* WORK TASK *
The listing below holds a line with "to the program." and a line with "- Return 0 to". Reproduce those two lines exactly, plus everything between them.

EXERCISE INPUTS Block Start

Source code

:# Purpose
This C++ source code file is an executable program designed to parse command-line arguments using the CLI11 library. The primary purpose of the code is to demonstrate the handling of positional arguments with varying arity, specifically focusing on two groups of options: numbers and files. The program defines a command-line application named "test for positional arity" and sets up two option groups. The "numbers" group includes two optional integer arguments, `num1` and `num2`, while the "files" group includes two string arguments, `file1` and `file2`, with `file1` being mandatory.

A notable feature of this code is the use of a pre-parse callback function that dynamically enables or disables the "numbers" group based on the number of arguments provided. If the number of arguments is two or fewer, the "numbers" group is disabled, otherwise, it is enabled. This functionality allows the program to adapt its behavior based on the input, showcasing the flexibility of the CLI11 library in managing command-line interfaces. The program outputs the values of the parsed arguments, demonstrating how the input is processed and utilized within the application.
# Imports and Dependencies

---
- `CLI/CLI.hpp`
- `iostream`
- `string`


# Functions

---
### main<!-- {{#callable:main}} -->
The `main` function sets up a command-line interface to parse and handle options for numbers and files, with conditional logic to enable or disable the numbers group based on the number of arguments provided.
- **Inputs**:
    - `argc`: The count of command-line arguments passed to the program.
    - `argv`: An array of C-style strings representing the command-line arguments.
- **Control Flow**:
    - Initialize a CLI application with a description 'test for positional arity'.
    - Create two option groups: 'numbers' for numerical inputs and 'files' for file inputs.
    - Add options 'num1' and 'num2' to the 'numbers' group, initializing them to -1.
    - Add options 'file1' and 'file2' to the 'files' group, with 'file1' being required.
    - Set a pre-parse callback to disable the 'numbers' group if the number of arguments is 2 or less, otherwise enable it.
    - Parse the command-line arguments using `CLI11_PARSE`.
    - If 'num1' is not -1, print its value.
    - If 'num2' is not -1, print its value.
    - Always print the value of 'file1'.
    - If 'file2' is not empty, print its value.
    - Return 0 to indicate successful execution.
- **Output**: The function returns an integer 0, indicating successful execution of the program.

EXERCISE INPUTS Block End
EXERCISE INPUTS Block Start

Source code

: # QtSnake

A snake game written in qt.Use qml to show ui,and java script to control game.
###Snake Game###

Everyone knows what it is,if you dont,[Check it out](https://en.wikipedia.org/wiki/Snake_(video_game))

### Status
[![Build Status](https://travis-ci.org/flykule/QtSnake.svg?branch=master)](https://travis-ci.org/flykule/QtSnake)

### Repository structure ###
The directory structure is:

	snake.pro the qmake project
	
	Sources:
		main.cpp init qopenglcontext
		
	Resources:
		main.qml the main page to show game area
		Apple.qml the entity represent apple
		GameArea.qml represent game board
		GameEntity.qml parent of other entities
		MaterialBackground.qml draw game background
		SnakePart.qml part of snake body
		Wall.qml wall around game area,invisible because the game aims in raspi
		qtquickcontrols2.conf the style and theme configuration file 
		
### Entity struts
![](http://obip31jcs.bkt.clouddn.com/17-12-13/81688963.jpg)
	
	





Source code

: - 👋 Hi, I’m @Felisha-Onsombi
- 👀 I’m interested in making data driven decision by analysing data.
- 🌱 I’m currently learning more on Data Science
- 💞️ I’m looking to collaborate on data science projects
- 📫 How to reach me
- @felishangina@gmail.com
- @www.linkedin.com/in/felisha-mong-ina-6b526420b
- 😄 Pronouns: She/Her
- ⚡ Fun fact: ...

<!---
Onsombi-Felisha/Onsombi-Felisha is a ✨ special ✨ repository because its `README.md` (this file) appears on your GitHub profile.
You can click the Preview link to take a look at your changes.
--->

EXERCISE INPUTS Block End

* RESULT OF THIS TASK *
    - `argc`: The count of command-line arguments passed to the program.
    - `argv`: An array of C-style strings representing the command-line arguments.
- **Control Flow**:
    - Initialize a CLI application with a description 'test for positional arity'.
    - Create two option groups: 'numbers' for numerical inputs and 'files' for file inputs.
    - Add options 'num1' and 'num2' to the 'numbers' group, initializing them to -1.
    - Add options 'file1' and 'file2' to the 'files' group, with 'file1' being required.
    - Set a pre-parse callback to disable the 'numbers' group if the number of arguments is 2 or less, otherwise enable it.
    - Parse the command-line arguments using `CLI11_PARSE`.
    - If 'num1' is not -1, print its value.
    - If 'num2' is not -1, print its value.
    - Always print the value of 'file1'.
    - If 'file2' is not empty, print its value.
    - Return 0 to indicate successful execution.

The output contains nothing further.